@Arag:
> But again, if you want RC, atomic or not, Nim is giving you the building
> blocks to do exactly that.
I'm grateful for that capability and have used it witha destructor
implementation when I wanted to try an algorithm that depended on list-like
structures without using GC.
> The real issue is that RC cannot even detect cycles so you're left with
> having to run a separate leak detector.
Would it help to reject cyclic data completely (except at the global level) as
per what Elm does currently? Or do you see use cases where we can't live
without cyclic data? According to the Elm people, cyclic data isn't a problem
if you can't create it in the first place and they apparently think that they
can live without it.
I see that "introducing a cycle (leak) detector" could cost a lot in cycles and
is greatly to be avoided.
> Introducing cycles with B/D is much harder to accomplish.

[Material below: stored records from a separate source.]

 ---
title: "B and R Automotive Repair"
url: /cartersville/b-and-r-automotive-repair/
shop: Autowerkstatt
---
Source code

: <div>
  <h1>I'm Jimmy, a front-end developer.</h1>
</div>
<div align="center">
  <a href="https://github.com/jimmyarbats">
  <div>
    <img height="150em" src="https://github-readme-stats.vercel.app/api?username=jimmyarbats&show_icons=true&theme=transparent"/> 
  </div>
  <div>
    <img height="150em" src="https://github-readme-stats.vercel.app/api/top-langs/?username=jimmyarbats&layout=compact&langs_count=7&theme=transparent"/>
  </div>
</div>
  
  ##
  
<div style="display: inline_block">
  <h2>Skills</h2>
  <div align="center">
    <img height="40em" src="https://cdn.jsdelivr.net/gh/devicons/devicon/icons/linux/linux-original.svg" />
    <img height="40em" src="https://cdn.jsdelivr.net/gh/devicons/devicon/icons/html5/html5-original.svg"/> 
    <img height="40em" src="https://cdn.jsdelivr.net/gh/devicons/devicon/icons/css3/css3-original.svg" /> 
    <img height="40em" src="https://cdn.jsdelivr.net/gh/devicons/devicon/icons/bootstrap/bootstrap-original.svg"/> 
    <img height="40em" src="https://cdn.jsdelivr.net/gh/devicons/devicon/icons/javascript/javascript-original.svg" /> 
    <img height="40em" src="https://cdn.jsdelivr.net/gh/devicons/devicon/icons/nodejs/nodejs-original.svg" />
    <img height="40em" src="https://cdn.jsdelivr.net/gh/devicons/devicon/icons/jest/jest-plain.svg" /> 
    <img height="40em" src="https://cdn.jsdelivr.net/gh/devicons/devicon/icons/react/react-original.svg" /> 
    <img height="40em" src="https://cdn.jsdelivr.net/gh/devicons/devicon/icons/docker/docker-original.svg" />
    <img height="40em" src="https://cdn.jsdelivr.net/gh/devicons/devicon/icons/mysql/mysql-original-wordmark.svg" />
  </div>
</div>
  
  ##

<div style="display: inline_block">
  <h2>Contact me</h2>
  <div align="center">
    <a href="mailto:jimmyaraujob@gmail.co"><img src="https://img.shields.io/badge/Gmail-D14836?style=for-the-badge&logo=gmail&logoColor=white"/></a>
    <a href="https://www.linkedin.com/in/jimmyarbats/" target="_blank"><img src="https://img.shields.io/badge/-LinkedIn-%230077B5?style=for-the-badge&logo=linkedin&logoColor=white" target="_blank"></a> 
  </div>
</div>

I don't see it being hard to introduce cycles with B/D at all if we want B/D to
be able to handle everything that GC currently can. The following trivial
example works fine with current GC, but would be a cycle that would require
cycle detection or that the special destruction extensions be used if the ref
were a B/D owned ref or a combination of owned ref and dangling ref:
type
List[T] = ref object
head: T
tail: List[T]
proc makeCycle[T](x: T): List[T] =
result = List[T](head: x); result.tail = result
var ones = makeCycle(1)
for _ in 1 .. 20: stdout.write ones.head, " "; ones = ones.tail
Run
Yes, this is a list which isn't really very useful, but the same principles
apply if it were a more useful structure such as a binary tree (with cycles).
It's possible to fix for B/D by using the extension(s) proposed by B/D for
destruction, but those, in turn, cost cycles and don't seem to cover deepCopy
if one truly needs it. Again, deepCopy extensions can be implemented in a
similar way, but they also cost cycles, although I suppose that would be
acceptable given that deepCopy would be needed so rarely.
As well, B/D doesn't seem to apply in all cases where one must have multiple
owners such as for the sub-nodes in a binary tree, as the only alternates would
seem to be deepCopy ("Clone" for Rust) which are extremely wasteful for a large
tree structure, having GC as an alternate (I've come to see your objections to
it so don't really want to have to revert to using that), and RC (which is
Rust's solution in spite of being "incomplete").